In certain cases, I see it, still on the surface, destroying its ball, ripping it up, cutting it to pieces, shredding it. This is not in the least the act of one in despair who, finding herself a captive, breaks the cherished object in her bewilderment. It is an act of wise hygienics. A scrupulous inspection of the morsel gathered in haste, among lawless competitors, is often necessary, for supervision is not always easy on the harvesting-spot itself, in the midst of thieves and robbers. The ball may contain a blend of little Onthophagi, of Aphodians, which have not been noticed in the heat of acquisition.

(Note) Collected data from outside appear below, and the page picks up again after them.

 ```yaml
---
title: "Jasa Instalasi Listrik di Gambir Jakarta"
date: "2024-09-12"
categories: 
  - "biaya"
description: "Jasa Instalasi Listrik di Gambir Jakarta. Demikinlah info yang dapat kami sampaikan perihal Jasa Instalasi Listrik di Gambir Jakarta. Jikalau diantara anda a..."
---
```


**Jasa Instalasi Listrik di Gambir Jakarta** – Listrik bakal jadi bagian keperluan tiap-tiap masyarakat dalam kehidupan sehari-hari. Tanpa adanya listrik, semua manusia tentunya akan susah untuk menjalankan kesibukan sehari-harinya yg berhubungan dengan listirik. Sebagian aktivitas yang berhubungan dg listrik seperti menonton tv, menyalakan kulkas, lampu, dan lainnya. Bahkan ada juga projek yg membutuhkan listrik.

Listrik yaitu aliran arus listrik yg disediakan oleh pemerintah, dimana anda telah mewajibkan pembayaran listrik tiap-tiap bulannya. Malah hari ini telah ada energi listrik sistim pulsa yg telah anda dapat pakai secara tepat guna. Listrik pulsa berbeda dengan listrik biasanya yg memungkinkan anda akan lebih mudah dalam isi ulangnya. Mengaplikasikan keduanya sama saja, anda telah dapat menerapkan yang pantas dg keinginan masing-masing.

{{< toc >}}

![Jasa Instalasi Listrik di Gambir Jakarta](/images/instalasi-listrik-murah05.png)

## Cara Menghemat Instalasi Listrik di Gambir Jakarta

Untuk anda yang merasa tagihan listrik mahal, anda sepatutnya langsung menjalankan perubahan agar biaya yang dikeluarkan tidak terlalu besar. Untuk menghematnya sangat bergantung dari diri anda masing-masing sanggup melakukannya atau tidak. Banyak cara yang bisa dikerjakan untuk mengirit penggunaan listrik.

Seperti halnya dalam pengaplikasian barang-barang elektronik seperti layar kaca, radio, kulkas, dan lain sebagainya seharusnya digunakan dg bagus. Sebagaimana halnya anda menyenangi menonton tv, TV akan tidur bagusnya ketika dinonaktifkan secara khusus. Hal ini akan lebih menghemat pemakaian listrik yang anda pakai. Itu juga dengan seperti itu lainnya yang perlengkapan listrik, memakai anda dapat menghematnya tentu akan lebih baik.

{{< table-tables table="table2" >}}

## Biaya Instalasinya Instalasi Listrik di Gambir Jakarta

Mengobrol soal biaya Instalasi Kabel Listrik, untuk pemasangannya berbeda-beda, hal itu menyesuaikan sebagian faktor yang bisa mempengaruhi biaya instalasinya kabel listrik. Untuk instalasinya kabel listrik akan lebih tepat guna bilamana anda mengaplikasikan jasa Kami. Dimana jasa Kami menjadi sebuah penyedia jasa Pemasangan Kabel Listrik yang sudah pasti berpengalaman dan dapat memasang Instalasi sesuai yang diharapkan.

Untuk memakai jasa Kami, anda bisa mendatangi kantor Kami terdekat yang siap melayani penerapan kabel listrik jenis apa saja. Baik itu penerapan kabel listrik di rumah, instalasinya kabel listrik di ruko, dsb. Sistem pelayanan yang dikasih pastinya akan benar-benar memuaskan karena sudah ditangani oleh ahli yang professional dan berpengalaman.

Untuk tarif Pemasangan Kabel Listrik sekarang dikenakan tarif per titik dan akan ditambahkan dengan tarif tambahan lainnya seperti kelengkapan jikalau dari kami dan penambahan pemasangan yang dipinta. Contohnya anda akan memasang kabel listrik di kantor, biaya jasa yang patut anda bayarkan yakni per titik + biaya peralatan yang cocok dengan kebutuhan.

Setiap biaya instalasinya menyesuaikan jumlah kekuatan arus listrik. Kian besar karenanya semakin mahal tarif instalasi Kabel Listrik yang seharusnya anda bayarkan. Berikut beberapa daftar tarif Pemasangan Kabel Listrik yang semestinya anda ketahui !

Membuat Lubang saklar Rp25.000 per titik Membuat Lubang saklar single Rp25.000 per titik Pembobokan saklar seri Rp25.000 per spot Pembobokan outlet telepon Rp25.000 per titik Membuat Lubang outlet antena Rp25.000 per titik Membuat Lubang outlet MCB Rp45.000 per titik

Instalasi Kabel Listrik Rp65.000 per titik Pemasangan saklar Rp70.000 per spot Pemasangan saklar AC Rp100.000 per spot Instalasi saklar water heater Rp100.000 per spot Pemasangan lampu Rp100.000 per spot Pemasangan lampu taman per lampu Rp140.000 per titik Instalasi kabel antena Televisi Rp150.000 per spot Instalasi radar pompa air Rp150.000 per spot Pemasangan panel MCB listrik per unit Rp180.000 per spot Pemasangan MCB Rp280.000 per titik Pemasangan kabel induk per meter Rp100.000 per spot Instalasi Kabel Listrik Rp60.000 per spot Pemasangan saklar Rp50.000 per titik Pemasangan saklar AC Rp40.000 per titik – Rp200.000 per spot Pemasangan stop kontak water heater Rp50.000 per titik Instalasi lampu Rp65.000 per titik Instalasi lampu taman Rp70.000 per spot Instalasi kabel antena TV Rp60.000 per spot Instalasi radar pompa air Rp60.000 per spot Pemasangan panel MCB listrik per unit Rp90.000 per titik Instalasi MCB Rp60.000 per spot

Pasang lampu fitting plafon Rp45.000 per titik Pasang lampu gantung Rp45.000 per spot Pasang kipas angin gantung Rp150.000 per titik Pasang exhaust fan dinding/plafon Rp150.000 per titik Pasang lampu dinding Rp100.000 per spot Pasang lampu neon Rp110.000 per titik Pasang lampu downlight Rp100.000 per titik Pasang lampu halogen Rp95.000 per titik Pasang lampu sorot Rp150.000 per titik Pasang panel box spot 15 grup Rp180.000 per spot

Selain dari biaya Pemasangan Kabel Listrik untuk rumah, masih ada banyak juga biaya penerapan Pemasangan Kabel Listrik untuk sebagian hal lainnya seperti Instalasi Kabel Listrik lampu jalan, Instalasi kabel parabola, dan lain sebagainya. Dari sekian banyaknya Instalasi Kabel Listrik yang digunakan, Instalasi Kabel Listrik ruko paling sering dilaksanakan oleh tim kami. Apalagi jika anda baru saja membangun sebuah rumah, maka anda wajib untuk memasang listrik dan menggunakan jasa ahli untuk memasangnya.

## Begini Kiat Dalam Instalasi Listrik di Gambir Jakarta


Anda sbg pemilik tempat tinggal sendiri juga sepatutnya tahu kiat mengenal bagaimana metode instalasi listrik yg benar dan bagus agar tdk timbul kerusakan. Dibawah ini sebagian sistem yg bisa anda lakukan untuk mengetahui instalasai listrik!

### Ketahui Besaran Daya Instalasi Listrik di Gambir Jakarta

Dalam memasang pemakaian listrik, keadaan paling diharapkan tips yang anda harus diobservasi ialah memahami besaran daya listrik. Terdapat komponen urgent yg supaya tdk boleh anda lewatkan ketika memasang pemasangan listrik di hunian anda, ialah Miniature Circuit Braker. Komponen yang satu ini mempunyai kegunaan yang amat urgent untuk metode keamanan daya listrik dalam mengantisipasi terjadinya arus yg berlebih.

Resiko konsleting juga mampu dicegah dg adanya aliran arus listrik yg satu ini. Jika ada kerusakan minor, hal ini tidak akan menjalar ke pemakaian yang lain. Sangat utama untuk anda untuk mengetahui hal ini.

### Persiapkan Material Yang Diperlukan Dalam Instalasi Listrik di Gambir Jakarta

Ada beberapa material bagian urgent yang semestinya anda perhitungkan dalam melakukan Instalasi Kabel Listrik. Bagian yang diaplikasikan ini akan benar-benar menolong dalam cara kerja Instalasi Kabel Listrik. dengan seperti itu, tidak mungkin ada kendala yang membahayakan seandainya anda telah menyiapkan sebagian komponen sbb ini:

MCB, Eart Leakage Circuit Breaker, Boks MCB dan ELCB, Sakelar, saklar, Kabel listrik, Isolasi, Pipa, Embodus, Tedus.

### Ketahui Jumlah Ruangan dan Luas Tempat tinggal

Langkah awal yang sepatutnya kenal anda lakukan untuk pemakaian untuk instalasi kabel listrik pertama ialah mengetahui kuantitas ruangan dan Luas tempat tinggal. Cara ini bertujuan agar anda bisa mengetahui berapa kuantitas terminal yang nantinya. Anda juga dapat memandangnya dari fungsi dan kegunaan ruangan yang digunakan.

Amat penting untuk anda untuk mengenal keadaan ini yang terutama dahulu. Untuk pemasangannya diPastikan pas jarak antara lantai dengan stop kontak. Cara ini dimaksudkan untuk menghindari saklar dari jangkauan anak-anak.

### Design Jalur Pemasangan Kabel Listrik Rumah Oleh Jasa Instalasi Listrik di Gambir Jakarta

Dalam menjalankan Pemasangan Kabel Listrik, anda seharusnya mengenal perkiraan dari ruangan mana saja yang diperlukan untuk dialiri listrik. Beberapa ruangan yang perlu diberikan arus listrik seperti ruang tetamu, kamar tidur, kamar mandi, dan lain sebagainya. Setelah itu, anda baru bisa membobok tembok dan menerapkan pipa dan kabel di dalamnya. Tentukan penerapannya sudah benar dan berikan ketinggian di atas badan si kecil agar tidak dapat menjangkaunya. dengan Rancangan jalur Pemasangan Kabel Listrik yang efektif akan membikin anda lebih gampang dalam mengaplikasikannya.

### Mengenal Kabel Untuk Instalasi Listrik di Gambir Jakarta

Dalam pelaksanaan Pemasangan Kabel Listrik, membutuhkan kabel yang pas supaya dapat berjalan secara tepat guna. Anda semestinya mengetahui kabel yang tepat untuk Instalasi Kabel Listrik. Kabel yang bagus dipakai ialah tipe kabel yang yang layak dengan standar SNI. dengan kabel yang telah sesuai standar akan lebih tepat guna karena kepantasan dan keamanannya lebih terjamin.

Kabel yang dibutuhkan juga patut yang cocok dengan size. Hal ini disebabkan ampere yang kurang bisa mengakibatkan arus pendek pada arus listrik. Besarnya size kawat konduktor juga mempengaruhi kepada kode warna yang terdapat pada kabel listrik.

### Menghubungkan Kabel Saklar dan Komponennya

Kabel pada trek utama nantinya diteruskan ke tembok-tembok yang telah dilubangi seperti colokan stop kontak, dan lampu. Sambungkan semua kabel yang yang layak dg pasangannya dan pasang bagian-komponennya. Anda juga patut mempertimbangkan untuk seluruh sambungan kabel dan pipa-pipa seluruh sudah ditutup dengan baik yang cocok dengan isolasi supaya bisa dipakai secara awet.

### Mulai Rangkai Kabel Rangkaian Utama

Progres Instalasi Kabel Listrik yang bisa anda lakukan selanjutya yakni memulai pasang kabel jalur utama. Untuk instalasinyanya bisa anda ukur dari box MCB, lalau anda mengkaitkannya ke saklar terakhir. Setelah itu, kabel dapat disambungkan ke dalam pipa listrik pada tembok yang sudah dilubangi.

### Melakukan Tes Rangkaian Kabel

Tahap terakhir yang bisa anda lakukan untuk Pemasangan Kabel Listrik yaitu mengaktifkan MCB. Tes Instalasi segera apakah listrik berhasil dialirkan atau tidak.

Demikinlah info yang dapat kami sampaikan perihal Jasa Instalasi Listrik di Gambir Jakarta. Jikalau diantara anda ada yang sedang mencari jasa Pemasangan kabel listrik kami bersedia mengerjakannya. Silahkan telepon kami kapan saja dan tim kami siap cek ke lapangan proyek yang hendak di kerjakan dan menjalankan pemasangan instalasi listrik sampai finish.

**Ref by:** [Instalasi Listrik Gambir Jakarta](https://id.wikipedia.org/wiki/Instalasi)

These involuntary intruders, finding themselves very comfortable in the heart of the mass, would themselves make good use of the contemplated pear, much to the detriment of the legitimate consumer. The ball must be purged of this starveling brood. The mother, therefore, destroys it, reduces it to atoms, scrutinizes it. Then, out of the collected remnants, the ball is remade, stripped of its earthy rind. It is dragged underground and becomes an immaculate pear, always excepting the surface touching the soil.

Oftener still, the ball is thrust by the mother into the [[36]]earth of the jar just as I took it from the burrow, with the wrinkled covering which it acquired in rolling across country during the journey from the place where it was found to the spot where the insect intended to use it. In that case, I find it at the bottom of my jar converted into a pear, itself wrinkled and encrusted with earth and sand over the whole of its surface, thus proving that the pear-shaped outline has not demanded a general recasting of the mass, inside as well as out, but has been obtained by simple pressure and by drawing out the neck.

This is how, in the vast majority of cases, things happen in the normal state. Almost all the pears which I dig up in the fields are crusted, unpolished, some more, others less. If we put on one side the inevitable encrustations due to the carting across fields, these blemishes would seem to point to a prolonged rolling in the interior of the subterranean manor. The few which I find perfectly smooth, especially those wonderfully neat specimens furnished by my voleries, dispel this mistake entirely. They show us that, with materials collected near at hand and stored away unshaped, the pear is modelled wholly without rolling; they prove to us that, where the others are concerned, the earthy wrinkles of the rind are not the signs of a rolling manipulation at the bottom of the workshop, but simply the marks of a fairly long journey on the surface of the ground.

To be present at the construction of the pear is no easy matter: the sombre artist obstinately refuses to do any work as soon as the light reaches her. She needs absolute darkness for her modelling; and I need light if I would see her at work. It is impossible to unite the two conditions. Let us try, nevertheless; let us seize by fragments the truth which hides itself in its fulness.